Mary McAnally
- Full name: Mary Basil Hamilton McAnally
- Country (sports): Great Britain
- Born: 9 April 1945 Epsom, Surrey
- Died: 3 March 2016 (aged 70)

Singles

Grand Slam singles results
- French Open: 2R (1966)
- Wimbledon: 1R (1963, 1964, 1965, 1966)

Doubles

Grand Slam doubles results
- French Open: 3R (1966)
- Wimbledon: 2R (1963)
- US Open: 2R (1969)

Grand Slam mixed doubles results
- Wimbledon: 3R (1965)
- US Open: 1R (1969)

= Mary McAnally =

British TV producer (1945–2016)

Mary Basil Hamilton McAnally (9 April 1945 – 3 March 2016) was a British television producer and tennis player.

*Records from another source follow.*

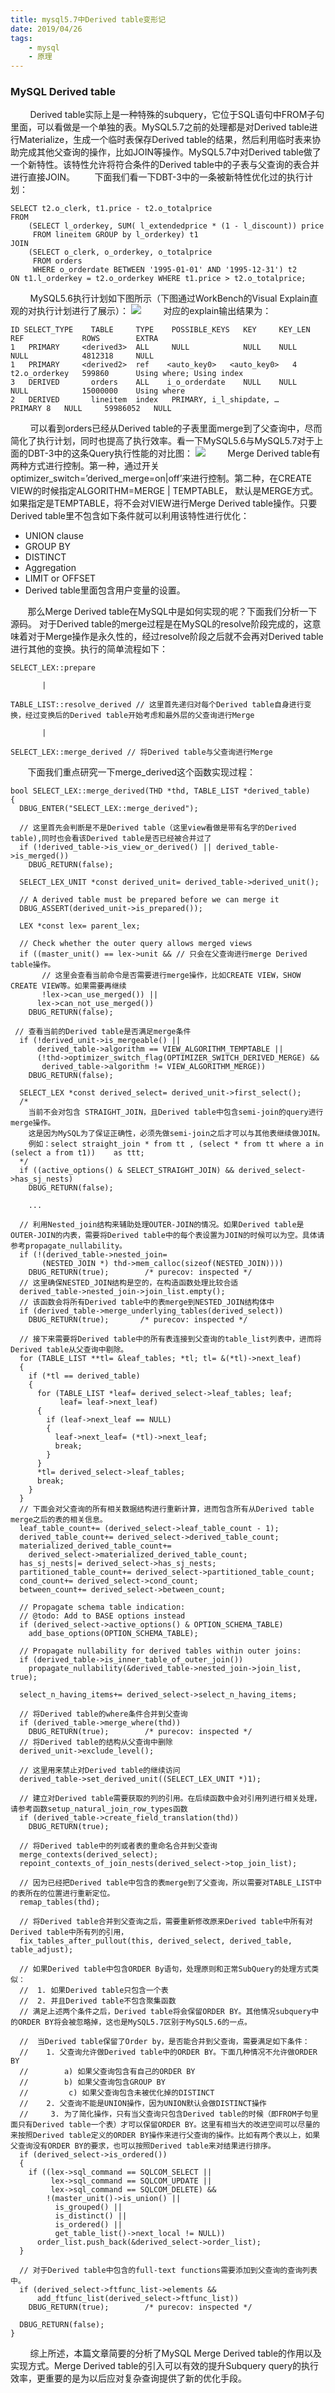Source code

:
 ```yaml
---
title: mysql5.7中Derived table变形记
date: 2019/04/26
tags: 
    - mysql
    - 原理
---
```


### MySQL Derived table
&nbsp;&nbsp;&nbsp;&nbsp;&nbsp;&nbsp;&nbsp;&nbsp;Derived table实际上是一种特殊的subquery，它位于SQL语句中FROM子句里面，可以看做是一个单独的表。MySQL5.7之前的处理都是对Derived table进行Materialize，生成一个临时表保存Derived table的结果，然后利用临时表来协助完成其他父查询的操作，比如JOIN等操作。MySQL5.7中对Derived table做了一个新特性。该特性允许将符合条件的Derived table中的子表与父查询的表合并进行直接JOIN。<!-- more -->
&nbsp;&nbsp;&nbsp;&nbsp;&nbsp;&nbsp;&nbsp;下面我们看一下DBT-3中的一条被新特性优化过的执行计划：
```
SELECT t2.o_clerk, t1.price - t2.o_totalprice
FROM
    (SELECT l_orderkey, SUM( l_extendedprice * (1 - l_discount)) price
     FROM lineitem GROUP by l_orderkey) t1
JOIN
    (SELECT o_clerk, o_orderkey, o_totalprice
     FROM orders 
     WHERE o_orderdate BETWEEN '1995-01-01' AND '1995-12-31') t2
ON t1.l_orderkey = t2.o_orderkey WHERE t1.price > t2.o_totalprice;
```
&nbsp;&nbsp;&nbsp;&nbsp;&nbsp;&nbsp;&nbsp;&nbsp;MySQL5.6执行计划如下图所示（下图通过WorkBench的Visual Explain直观的对执行计划进行了展示）：
![](https://raw.githubusercontent.com/snmlm/resources/master/picture/iEU4flk.png)
&nbsp;&nbsp;&nbsp;&nbsp;&nbsp;&nbsp;&nbsp;&nbsp;对应的explain输出结果为：
```
ID SELECT_TYPE	  TABLE	    TYPE	POSSIBLE_KEYS	KEY	    KEY_LEN	REF	            ROWS	    EXTRA
1	PRIMARY  	<derived3>	ALL  	NULL	        NULL	NULL	NULL	        4812318	    NULL
1	PRIMARY	    <derived2>	ref	   <auto_key0>	 <auto_key0>   4	t2.o_orderkey	599860	    Using where; Using index
3	DERIVED       orders	ALL	   i_o_orderdate	NULL	NULL	NULL	        15000000    Using where
2	DERIVED	      lineitem	index	PRIMARY, i_l_shipdate, …	PRIMARY	8	NULL	 59986052	NULL   
```
&nbsp;&nbsp;&nbsp;&nbsp;&nbsp;&nbsp;&nbsp;&nbsp;可以看到orders已经从Derived table的子表里面merge到了父查询中，尽而简化了执行计划，同时也提高了执行效率。看一下MySQL5.6与MySQL5.7对于上面的DBT-3中的这条Query执行性能的对比图：
![](https://raw.githubusercontent.com/snmlm/resources/master/picture/RWDjMQi.png)
&nbsp;&nbsp;&nbsp;&nbsp;&nbsp;&nbsp;&nbsp;&nbsp;Merge Derived table有两种方式进行控制。第一种，通过开关optimizer_switch=’derived_merge=on|off’来进行控制。第二种，在CREATE VIEW的时候指定ALGORITHM=MERGE | TEMPTABLE， 默认是MERGE方式。如果指定是TEMPTABLE，将不会对VIEW进行Merge Derived table操作。只要Derived table里不包含如下条件就可以利用该特性进行优化：

* UNION clause
* GROUP BY
* DISTINCT
* Aggregation
* LIMIT or OFFSET
* Derived table里面包含用户变量的设置。

&nbsp;&nbsp;&nbsp;&nbsp;&nbsp;&nbsp;&nbsp;那么Merge Derived table在MySQL中是如何实现的呢？下面我们分析一下源码。
对于Derived table的merge过程是在MySQL的resolve阶段完成的，这意味着对于Merge操作是永久性的，经过resolve阶段之后就不会再对Derived table进行其他的变换。执行的简单流程如下：

```
SELECT_LEX::prepare

       |

TABLE_LIST::resolve_derived // 这里首先递归对每个Derived table自身进行变换，经过变换后的Derived table开始考虑和最外层的父查询进行Merge

       |

SELECT_LEX::merge_derived // 将Derived table与父查询进行Merge
```
&nbsp;&nbsp;&nbsp;&nbsp;&nbsp;&nbsp;&nbsp;下面我们重点研究一下merge_derived这个函数实现过程：
```
bool SELECT_LEX::merge_derived(THD *thd, TABLE_LIST *derived_table)
{   
  DBUG_ENTER("SELECT_LEX::merge_derived");
  
  // 这里首先会判断是不是Derived table（这里view看做是带有名字的Derived table),同时也会看该Derived table是否已经被合并过了
  if (!derived_table->is_view_or_derived() || derived_table->is_merged())
    DBUG_RETURN(false);

  SELECT_LEX_UNIT *const derived_unit= derived_table->derived_unit();
  
  // A derived table must be prepared before we can merge it
  DBUG_ASSERT(derived_unit->is_prepared());

  LEX *const lex= parent_lex;
  
  // Check whether the outer query allows merged views
  if ((master_unit() == lex->unit && // 只会在父查询进行merge Derived table操作。
 	   // 这里会查看当前命令是否需要进行merge操作，比如CREATE VIEW，SHOW CREATE VIEW等。如果需要再继续
       !lex->can_use_merged()) ||  
      lex->can_not_use_merged()) 
    DBUG_RETURN(false);

 // 查看当前的Derived table是否满足merge条件
  if (!derived_unit->is_mergeable() ||
      derived_table->algorithm == VIEW_ALGORITHM_TEMPTABLE ||
      (!thd->optimizer_switch_flag(OPTIMIZER_SWITCH_DERIVED_MERGE) &&
       derived_table->algorithm != VIEW_ALGORITHM_MERGE))
    DBUG_RETURN(false);

  SELECT_LEX *const derived_select= derived_unit->first_select();
  /*
	当前不会对包含 STRAIGHT_JOIN，且Derived table中包含semi-join的query进行merge操作。
	这是因为MySQL为了保证正确性，必须先做semi-join之后才可以与其他表继续做JOIN。
	例如：select straight_join * from tt , (select * from tt where a in (select a from t1)) 	as ttt;
  */
  if ((active_options() & SELECT_STRAIGHT_JOIN) && derived_select->has_sj_nests)
    DBUG_RETURN(false);

	...

  // 利用Nested_join结构来辅助处理OUTER-JOIN的情况。如果Derived table是OUTER-JOIN的内表，需要将Derived table中的每个表设置为JOIN的时候可以为空。具体请参考propagate_nullability。
  if (!(derived_table->nested_join=
       (NESTED_JOIN *) thd->mem_calloc(sizeof(NESTED_JOIN))))
    DBUG_RETURN(true);        /* purecov: inspected */
  // 这里确保NESTED_JOIN结构是空的，在构造函数处理比较合适
  derived_table->nested_join->join_list.empty();
  // 该函数会将所有Derived table中的表merge到NESTED_JOIN结构体中
  if (derived_table->merge_underlying_tables(derived_select))
    DBUG_RETURN(true);       /* purecov: inspected */

  // 接下来需要将Derived table中的所有表连接到父查询的table_list列表中，进而将Derived table从父查询中剔除。
  for (TABLE_LIST **tl= &leaf_tables; *tl; tl= &(*tl)->next_leaf)
  {
    if (*tl == derived_table)
    {
      for (TABLE_LIST *leaf= derived_select->leaf_tables; leaf;
           leaf= leaf->next_leaf)
      {
        if (leaf->next_leaf == NULL)
        {
          leaf->next_leaf= (*tl)->next_leaf;
          break;
        }
      }
      *tl= derived_select->leaf_tables;
      break;
    }
  }
  // 下面会对父查询的所有相关数据结构进行重新计算，进而包含所有从Derived table merge之后的表的相关信息。
  leaf_table_count+= (derived_select->leaf_table_count - 1);
  derived_table_count+= derived_select->derived_table_count;
  materialized_derived_table_count+=
    derived_select->materialized_derived_table_count;
  has_sj_nests|= derived_select->has_sj_nests;
  partitioned_table_count+= derived_select->partitioned_table_count;
  cond_count+= derived_select->cond_count;
  between_count+= derived_select->between_count;

  // Propagate schema table indication:
  // @todo: Add to BASE options instead
  if (derived_select->active_options() & OPTION_SCHEMA_TABLE)
    add_base_options(OPTION_SCHEMA_TABLE);

  // Propagate nullability for derived tables within outer joins:
  if (derived_table->is_inner_table_of_outer_join())
    propagate_nullability(&derived_table->nested_join->join_list, true);

  select_n_having_items+= derived_select->select_n_having_items;

  // 将Derived table的where条件合并到父查询
  if (derived_table->merge_where(thd))
    DBUG_RETURN(true);        /* purecov: inspected */
  // 将Derived table的结构从父查询中删除
  derived_unit->exclude_level();

  // 这里用来禁止对Derived table的继续访问
  derived_table->set_derived_unit((SELECT_LEX_UNIT *)1);

  // 建立对Derived table需要获取的列的引用。在后续函数中会对引用列进行相关处理，请参考函数setup_natural_join_row_types函数
  if (derived_table->create_field_translation(thd))  
    DBUG_RETURN(true); 

  // 将Derived table中的列或者表的重命名合并到父查询
  merge_contexts(derived_select);
  repoint_contexts_of_join_nests(derived_select->top_join_list);

  // 因为已经把Derived table中包含的表merge到了父查询，所以需要对TABLE_LIST中的表所在的位置进行重新定位。
  remap_tables(thd);

  // 将Derived table合并到父查询之后，需要重新修改原来Derived table中所有对Derived table中所有列的引用，
  fix_tables_after_pullout(this, derived_select, derived_table, table_adjust);

  // 如果Derived table中包含ORDER By语句，处理原则和正常SubQuery的处理方式类似：
  //  1. 如果Derived table只包含一个表
  //  2. 并且Derived table不包含聚集函数
  // 满足上述两个条件之后，Derived table将会保留ORDER BY。其他情况subquery中的ORDER BY将会被忽略掉，这也是MySQL5.7区别于MySQL5.6的一点。

  //  当Derived table保留了Order by，是否能合并到父查询，需要满足如下条件：
  // 	1. 父查询允许做Derived table中的ORDER BY。下面几种情况不允许做ORDER BY
  // 		a) 如果父查询包含有自己的ORDER BY
  // 		b) 如果父查询包含GROUP BY
  //         c) 如果父查询包含未被优化掉的DISTINCT
  // 	2. 父查询不能是UNION操作，因为UNION默认会做DISTINCT操作
  //     3. 为了简化操作，只有当父查询只包含Derived table的时候（即FROM子句里面只有Derived table一个表）才可以保留ORDER BY。这里有相当大的改进空间可以尽量的来按照Derived table定义的ORDER BY操作来进行父查询的操作。比如有两个表以上，如果父查询没有ORDER BY的要求，也可以按照Derived table来对结果进行排序。
  if (derived_select->is_ordered())
  {
    if ((lex->sql_command == SQLCOM_SELECT ||
         lex->sql_command == SQLCOM_UPDATE ||
         lex->sql_command == SQLCOM_DELETE) &&
        !(master_unit()->is_union() ||
          is_grouped() ||
          is_distinct() ||
          is_ordered() ||
          get_table_list()->next_local != NULL))
      order_list.push_back(&derived_select->order_list);
  }

  // 对于Derived table中包含的full-text functions需要添加到父查询的查询列表中。
  if (derived_select->ftfunc_list->elements &&
      add_ftfunc_list(derived_select->ftfunc_list))
    DBUG_RETURN(true);        /* purecov: inspected */

  DBUG_RETURN(false);
}
```
&nbsp;&nbsp;&nbsp;&nbsp;&nbsp;&nbsp;&nbsp;&nbsp;综上所述，本篇文章简要的分析了MySQL Merge Derived table的作用以及实现方式。Merge Derived table的引入可以有效的提升Subquery query的执行效率，更重要的是为以后应对复杂查询提供了新的优化手段。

McAnally was born in Epsom, Surrey and attended Tiffin Girls' School. She was the twin sister of Royal Navy officer John McAnally. Their father Patrick, a scholar, was involved in establishing the John Lewis Partnership and their mother, Basil, was notably the London Fire Brigade's first female officer during World War II.

Active in tennis in the 1960s, McAnally was a British junior covered court champion, winning the final against Virginia Wade. She featured in four editions of the Wimbledon Championships and played at county level for Surrey.

In 1979 she married journalist Hugh Macpherson.

McAnally, a graduate of London Business School, has production credits which include Money-Go-Round, The John Smith Show, 4 What It’s Worth and The Time, the Place. In 1996 she was appointed managing director of Meridian Broadcasting, before leaving the television industry in the early 2000s.